Assignment:
For this exercise, repeat the listing below from its first line through the line containing "Ultimate Free Notebooks", exactly as written.

########

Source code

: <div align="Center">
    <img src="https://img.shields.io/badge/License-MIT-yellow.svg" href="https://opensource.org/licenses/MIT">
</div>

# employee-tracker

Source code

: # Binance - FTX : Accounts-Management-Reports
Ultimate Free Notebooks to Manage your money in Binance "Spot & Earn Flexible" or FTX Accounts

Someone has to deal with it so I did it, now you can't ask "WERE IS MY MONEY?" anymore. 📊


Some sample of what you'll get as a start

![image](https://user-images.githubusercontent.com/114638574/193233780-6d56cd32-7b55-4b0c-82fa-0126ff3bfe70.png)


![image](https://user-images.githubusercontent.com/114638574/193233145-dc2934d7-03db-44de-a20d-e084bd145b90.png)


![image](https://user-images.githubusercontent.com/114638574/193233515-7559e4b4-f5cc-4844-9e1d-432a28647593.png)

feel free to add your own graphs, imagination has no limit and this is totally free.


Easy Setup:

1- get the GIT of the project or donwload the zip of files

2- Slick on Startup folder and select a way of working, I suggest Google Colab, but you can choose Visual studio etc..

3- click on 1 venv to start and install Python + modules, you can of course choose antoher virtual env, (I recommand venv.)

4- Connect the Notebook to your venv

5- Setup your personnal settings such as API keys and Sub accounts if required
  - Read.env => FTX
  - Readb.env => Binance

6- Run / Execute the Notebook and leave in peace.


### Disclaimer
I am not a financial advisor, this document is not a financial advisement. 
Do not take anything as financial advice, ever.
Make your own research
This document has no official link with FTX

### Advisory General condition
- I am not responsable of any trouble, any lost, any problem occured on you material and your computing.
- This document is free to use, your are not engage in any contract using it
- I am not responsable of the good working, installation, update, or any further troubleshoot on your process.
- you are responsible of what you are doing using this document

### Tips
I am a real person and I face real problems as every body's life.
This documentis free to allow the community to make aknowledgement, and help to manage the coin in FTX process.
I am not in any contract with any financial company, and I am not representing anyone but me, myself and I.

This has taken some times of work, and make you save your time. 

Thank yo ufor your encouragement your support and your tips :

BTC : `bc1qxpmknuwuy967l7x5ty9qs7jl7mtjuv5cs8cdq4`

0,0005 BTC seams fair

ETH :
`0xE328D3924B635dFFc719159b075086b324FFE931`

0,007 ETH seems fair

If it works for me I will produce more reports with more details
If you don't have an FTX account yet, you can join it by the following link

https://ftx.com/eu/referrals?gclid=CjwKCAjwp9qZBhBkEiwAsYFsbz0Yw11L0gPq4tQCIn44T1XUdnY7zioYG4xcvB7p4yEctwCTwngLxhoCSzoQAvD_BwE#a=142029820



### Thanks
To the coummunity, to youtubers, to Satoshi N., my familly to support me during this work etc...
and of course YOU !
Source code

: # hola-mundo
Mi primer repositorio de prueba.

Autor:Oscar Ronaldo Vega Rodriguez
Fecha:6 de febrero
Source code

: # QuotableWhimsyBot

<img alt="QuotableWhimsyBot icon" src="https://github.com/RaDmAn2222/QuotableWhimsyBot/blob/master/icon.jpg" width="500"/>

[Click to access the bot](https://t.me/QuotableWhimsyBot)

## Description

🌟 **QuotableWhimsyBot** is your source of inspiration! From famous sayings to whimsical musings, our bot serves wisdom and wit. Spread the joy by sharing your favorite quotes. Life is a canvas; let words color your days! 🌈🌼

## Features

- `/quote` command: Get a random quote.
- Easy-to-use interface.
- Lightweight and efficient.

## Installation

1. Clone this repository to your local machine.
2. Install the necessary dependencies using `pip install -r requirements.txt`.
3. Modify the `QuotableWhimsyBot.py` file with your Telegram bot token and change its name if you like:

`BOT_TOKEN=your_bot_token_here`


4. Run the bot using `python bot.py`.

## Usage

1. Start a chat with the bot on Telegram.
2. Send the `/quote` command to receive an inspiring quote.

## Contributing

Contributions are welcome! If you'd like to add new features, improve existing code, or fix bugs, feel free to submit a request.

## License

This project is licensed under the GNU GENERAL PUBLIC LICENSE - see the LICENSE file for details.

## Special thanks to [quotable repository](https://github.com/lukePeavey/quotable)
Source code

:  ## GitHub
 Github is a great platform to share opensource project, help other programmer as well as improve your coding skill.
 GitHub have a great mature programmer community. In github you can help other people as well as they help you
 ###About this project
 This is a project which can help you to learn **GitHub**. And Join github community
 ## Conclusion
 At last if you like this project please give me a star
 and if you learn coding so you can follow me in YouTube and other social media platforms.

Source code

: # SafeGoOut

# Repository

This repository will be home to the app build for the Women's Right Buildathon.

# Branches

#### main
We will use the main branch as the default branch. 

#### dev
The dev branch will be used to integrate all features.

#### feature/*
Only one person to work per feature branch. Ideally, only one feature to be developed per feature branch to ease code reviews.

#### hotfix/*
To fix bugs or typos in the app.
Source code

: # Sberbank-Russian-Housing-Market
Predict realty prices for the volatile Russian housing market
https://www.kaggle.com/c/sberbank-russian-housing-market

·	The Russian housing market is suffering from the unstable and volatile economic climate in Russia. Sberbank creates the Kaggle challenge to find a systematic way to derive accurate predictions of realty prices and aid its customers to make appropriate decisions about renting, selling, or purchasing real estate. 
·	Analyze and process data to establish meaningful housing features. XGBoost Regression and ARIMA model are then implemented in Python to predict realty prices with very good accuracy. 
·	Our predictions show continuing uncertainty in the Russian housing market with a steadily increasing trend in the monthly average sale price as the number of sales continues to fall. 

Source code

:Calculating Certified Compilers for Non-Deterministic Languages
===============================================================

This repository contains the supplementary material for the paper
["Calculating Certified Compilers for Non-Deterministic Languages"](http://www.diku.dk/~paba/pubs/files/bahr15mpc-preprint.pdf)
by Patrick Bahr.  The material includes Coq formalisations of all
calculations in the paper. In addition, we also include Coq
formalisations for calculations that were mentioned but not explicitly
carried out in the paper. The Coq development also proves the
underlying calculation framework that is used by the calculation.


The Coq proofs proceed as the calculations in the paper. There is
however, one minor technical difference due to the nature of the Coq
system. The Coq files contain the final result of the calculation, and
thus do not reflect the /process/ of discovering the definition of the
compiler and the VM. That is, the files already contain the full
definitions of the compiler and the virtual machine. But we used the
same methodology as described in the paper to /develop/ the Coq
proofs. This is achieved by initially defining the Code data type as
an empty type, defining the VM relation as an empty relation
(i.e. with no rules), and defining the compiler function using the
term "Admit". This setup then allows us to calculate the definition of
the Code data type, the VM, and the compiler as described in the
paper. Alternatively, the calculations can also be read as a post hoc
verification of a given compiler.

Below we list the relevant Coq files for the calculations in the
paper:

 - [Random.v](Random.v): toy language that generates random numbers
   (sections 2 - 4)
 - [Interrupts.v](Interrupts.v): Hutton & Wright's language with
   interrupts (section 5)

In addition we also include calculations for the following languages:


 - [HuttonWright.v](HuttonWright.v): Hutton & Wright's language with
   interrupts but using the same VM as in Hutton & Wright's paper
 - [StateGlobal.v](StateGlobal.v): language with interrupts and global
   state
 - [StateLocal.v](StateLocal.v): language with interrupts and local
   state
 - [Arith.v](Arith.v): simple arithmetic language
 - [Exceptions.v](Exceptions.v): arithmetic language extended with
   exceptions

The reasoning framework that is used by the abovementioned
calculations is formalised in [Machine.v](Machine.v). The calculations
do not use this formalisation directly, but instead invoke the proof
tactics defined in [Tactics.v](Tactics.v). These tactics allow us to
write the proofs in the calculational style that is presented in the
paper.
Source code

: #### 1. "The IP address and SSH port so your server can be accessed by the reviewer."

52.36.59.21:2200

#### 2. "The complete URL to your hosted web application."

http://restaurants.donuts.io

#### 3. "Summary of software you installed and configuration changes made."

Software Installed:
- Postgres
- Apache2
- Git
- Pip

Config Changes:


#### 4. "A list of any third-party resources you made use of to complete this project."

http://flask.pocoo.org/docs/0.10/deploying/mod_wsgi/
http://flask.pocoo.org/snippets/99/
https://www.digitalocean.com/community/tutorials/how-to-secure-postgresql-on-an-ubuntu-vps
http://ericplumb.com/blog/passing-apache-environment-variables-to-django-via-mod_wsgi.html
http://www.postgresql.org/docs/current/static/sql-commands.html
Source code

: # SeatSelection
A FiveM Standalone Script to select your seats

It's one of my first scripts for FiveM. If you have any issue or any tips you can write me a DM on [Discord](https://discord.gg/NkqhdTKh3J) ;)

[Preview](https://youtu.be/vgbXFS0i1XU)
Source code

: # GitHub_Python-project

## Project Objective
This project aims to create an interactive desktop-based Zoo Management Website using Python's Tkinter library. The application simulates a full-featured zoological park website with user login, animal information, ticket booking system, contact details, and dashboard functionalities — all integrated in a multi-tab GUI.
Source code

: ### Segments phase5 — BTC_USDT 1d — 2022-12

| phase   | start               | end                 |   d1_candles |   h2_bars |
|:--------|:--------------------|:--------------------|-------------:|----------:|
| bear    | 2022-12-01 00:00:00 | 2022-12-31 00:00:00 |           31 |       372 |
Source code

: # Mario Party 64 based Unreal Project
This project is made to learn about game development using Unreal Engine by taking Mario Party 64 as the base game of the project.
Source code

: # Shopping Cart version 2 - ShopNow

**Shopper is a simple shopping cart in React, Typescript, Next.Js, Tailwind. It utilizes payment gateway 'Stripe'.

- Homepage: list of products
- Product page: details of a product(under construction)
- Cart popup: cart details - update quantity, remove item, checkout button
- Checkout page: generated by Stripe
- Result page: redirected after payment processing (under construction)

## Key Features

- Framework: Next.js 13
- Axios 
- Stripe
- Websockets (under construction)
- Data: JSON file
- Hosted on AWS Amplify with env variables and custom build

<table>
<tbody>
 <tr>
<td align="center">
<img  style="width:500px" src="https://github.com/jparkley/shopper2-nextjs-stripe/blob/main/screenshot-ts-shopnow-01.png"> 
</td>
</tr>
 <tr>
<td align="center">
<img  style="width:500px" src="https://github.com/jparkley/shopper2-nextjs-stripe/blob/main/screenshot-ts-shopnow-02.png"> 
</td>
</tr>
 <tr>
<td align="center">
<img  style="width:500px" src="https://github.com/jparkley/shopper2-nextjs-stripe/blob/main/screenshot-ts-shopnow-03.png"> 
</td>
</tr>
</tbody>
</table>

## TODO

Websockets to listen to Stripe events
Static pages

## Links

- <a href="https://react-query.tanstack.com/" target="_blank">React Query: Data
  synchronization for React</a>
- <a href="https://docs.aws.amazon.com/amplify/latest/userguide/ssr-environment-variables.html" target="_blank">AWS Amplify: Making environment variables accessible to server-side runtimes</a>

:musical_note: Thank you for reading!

########

Task output:
Source code

: <div align="Center">
    <img src="https://img.shields.io/badge/License-MIT-yellow.svg" href="https://opensource.org/licenses/MIT">
</div>

# employee-tracker

Source code

: # Binance - FTX : Accounts-Management-Reports
Ultimate Free Notebooks to Manage your money in Binance "Spot & Earn Flexible" or FTX Accounts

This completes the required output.